Exercise brief:
Would you write out the full listing exactly, without any pictures?

Recorded information:
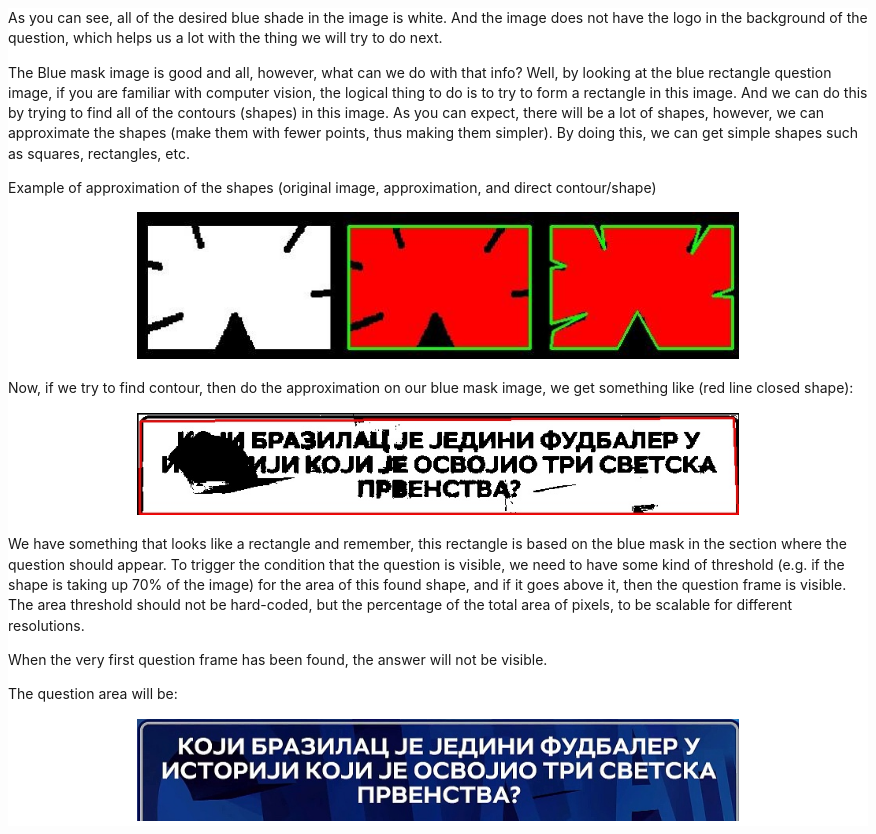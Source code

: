 As you can see, all of the desired blue shade in the image is white. And the image does not have the logo in the background of the question, which helps us a lot with the thing we will try to do next.

The Blue mask image is good and all, however, what can we do with that info? Well, by looking at the blue rectangle question image, if you are familiar with computer vision, the logical thing to do is to try to form a rectangle in this image. And we can do this by trying to find all of the contours (shapes) in this image. As you can expect, there will be a lot of shapes, however, we can approximate the shapes (make them with fewer points, thus making them simpler). By doing this, we can get simple shapes such as squares, rectangles, etc.

Example of approximation of the shapes (original image, approximation, and direct contour/shape)

<p align="center">
<img src="./media/opencv2-approx-example.jpg" width="70%"/>
</p>

Now, if we try to find contour, then do the approximation on our blue mask image, we get something like (red line closed shape):

<p align="center">
<img src="./media/question-frame-example-question-blue-mask-with-contur.jpg" width="70%"/>
</p>

We have something that looks like a rectangle and remember, this rectangle is based on the blue mask in the section where the question should appear. To trigger the condition that the question is visible, we need to have some kind of threshold (e.g. if the shape is taking up 70% of the image) for the area of this found shape, and if it goes above it, then the question frame is visible. The area threshold should not be hard-coded, but the percentage of the total area of pixels, to be scalable for different resolutions.

When the very first question frame has been found, the answer will not be visible.

The question area will be:

<p align="center">
<img src="./media/question-frame-example-question.jpg" width="70%"/>
</p>
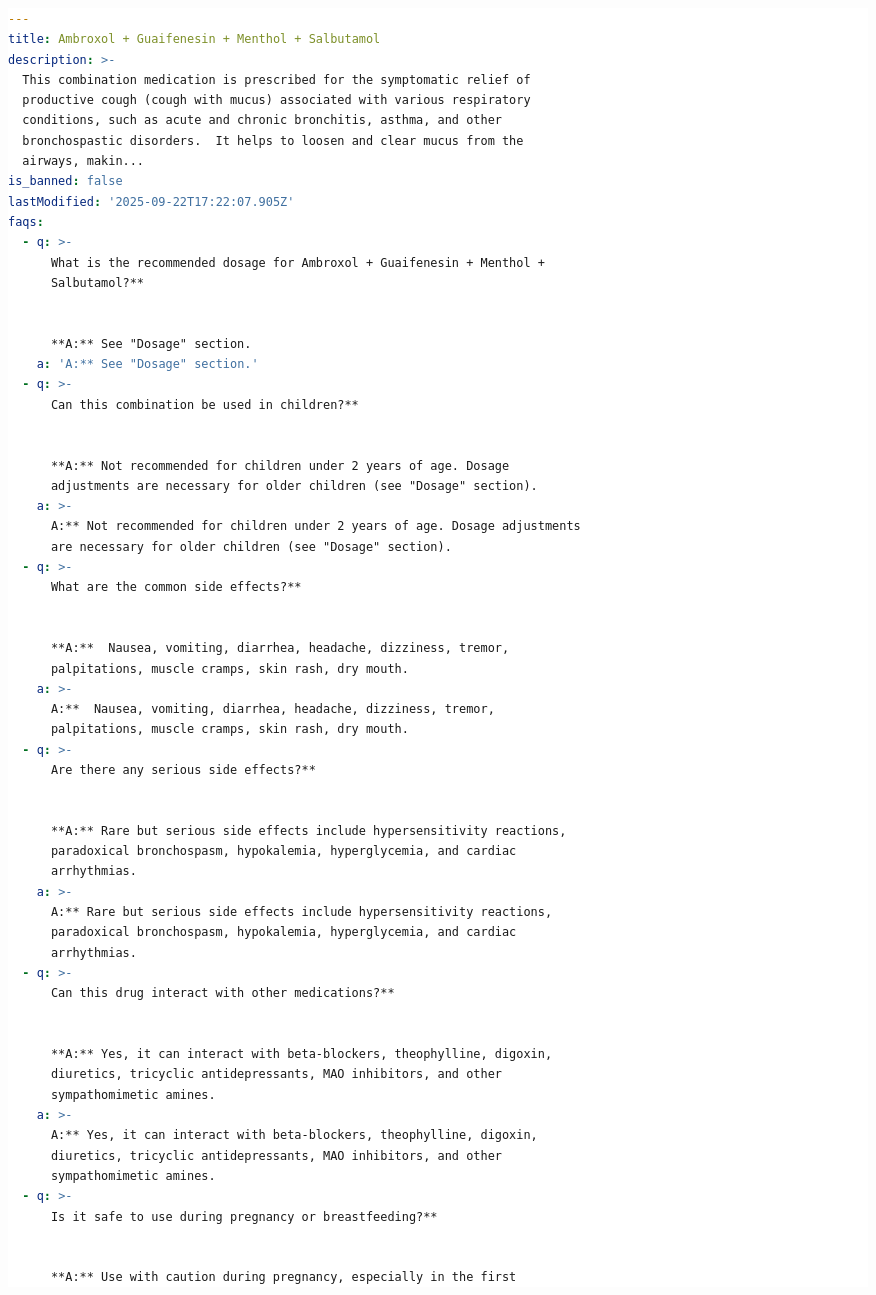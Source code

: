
 ```yaml
---
title: Ambroxol + Guaifenesin + Menthol + Salbutamol
description: >-
  This combination medication is prescribed for the symptomatic relief of
  productive cough (cough with mucus) associated with various respiratory
  conditions, such as acute and chronic bronchitis, asthma, and other
  bronchospastic disorders.  It helps to loosen and clear mucus from the
  airways, makin...
is_banned: false
lastModified: '2025-09-22T17:22:07.905Z'
faqs:
  - q: >-
      What is the recommended dosage for Ambroxol + Guaifenesin + Menthol +
      Salbutamol?**


      **A:** See "Dosage" section.
    a: 'A:** See "Dosage" section.'
  - q: >-
      Can this combination be used in children?**


      **A:** Not recommended for children under 2 years of age. Dosage
      adjustments are necessary for older children (see "Dosage" section).
    a: >-
      A:** Not recommended for children under 2 years of age. Dosage adjustments
      are necessary for older children (see "Dosage" section).
  - q: >-
      What are the common side effects?**


      **A:**  Nausea, vomiting, diarrhea, headache, dizziness, tremor,
      palpitations, muscle cramps, skin rash, dry mouth.
    a: >-
      A:**  Nausea, vomiting, diarrhea, headache, dizziness, tremor,
      palpitations, muscle cramps, skin rash, dry mouth.
  - q: >-
      Are there any serious side effects?**


      **A:** Rare but serious side effects include hypersensitivity reactions,
      paradoxical bronchospasm, hypokalemia, hyperglycemia, and cardiac
      arrhythmias.
    a: >-
      A:** Rare but serious side effects include hypersensitivity reactions,
      paradoxical bronchospasm, hypokalemia, hyperglycemia, and cardiac
      arrhythmias.
  - q: >-
      Can this drug interact with other medications?**


      **A:** Yes, it can interact with beta-blockers, theophylline, digoxin,
      diuretics, tricyclic antidepressants, MAO inhibitors, and other
      sympathomimetic amines.
    a: >-
      A:** Yes, it can interact with beta-blockers, theophylline, digoxin,
      diuretics, tricyclic antidepressants, MAO inhibitors, and other
      sympathomimetic amines.
  - q: >-
      Is it safe to use during pregnancy or breastfeeding?**


      **A:** Use with caution during pregnancy, especially in the first
```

Final answer:
Source code

: As you can see, all of the desired blue shade in the image is white. And the image does not have the logo in the background of the question, which helps us a lot with the thing we will try to do next.

The Blue mask image is good and all, however, what can we do with that info? Well, by looking at the blue rectangle question image, if you are familiar with computer vision, the logical thing to do is to try to form a rectangle in this image. And we can do this by trying to find all of the contours (shapes) in this image. As you can expect, there will be a lot of shapes, however, we can approximate the shapes (make them with fewer points, thus making them simpler). By doing this, we can get simple shapes such as squares, rectangles, etc.

Example of approximation of the shapes (original image, approximation, and direct contour/shape)

<p align="center">
<img src="./media/opencv2-approx-example.jpg" width="70%"/>
</p>

Now, if we try to find contour, then do the approximation on our blue mask image, we get something like (red line closed shape):

<p align="center">
<img src="./media/question-frame-example-question-blue-mask-with-contur.jpg" width="70%"/>
</p>

We have something that looks like a rectangle and remember, this rectangle is based on the blue mask in the section where the question should appear. To trigger the condition that the question is visible, we need to have some kind of threshold (e.g. if the shape is taking up 70% of the image) for the area of this found shape, and if it goes above it, then the question frame is visible. The area threshold should not be hard-coded, but the percentage of the total area of pixels, to be scalable for different resolutions.

When the very first question frame has been found, the answer will not be visible.

The question area will be:

<p align="center">
<img src="./media/question-frame-example-question.jpg" width="70%"/>
</p>
Source code

:
 ```yaml
---
title: Ambroxol + Guaifenesin + Menthol + Salbutamol
description: >-
  This combination medication is prescribed for the symptomatic relief of
  productive cough (cough with mucus) associated with various respiratory
  conditions, such as acute and chronic bronchitis, asthma, and other
  bronchospastic disorders.  It helps to loosen and clear mucus from the
  airways, makin...
is_banned: false
lastModified: '2025-09-22T17:22:07.905Z'
faqs:
  - q: >-
      What is the recommended dosage for Ambroxol + Guaifenesin + Menthol +
      Salbutamol?**


      **A:** See "Dosage" section.
    a: 'A:** See "Dosage" section.'
  - q: >-
      Can this combination be used in children?**


      **A:** Not recommended for children under 2 years of age. Dosage
      adjustments are necessary for older children (see "Dosage" section).
    a: >-
      A:** Not recommended for children under 2 years of age. Dosage adjustments
      are necessary for older children (see "Dosage" section).
  - q: >-
      What are the common side effects?**


      **A:**  Nausea, vomiting, diarrhea, headache, dizziness, tremor,
      palpitations, muscle cramps, skin rash, dry mouth.
    a: >-
      A:**  Nausea, vomiting, diarrhea, headache, dizziness, tremor,
      palpitations, muscle cramps, skin rash, dry mouth.
  - q: >-
      Are there any serious side effects?**


      **A:** Rare but serious side effects include hypersensitivity reactions,
      paradoxical bronchospasm, hypokalemia, hyperglycemia, and cardiac
      arrhythmias.
    a: >-
      A:** Rare but serious side effects include hypersensitivity reactions,
      paradoxical bronchospasm, hypokalemia, hyperglycemia, and cardiac
      arrhythmias.
  - q: >-
      Can this drug interact with other medications?**


      **A:** Yes, it can interact with beta-blockers, theophylline, digoxin,
      diuretics, tricyclic antidepressants, MAO inhibitors, and other
      sympathomimetic amines.
    a: >-
      A:** Yes, it can interact with beta-blockers, theophylline, digoxin,
      diuretics, tricyclic antidepressants, MAO inhibitors, and other
      sympathomimetic amines.
  - q: >-
      Is it safe to use during pregnancy or breastfeeding?**


      **A:** Use with caution during pregnancy, especially in the first
```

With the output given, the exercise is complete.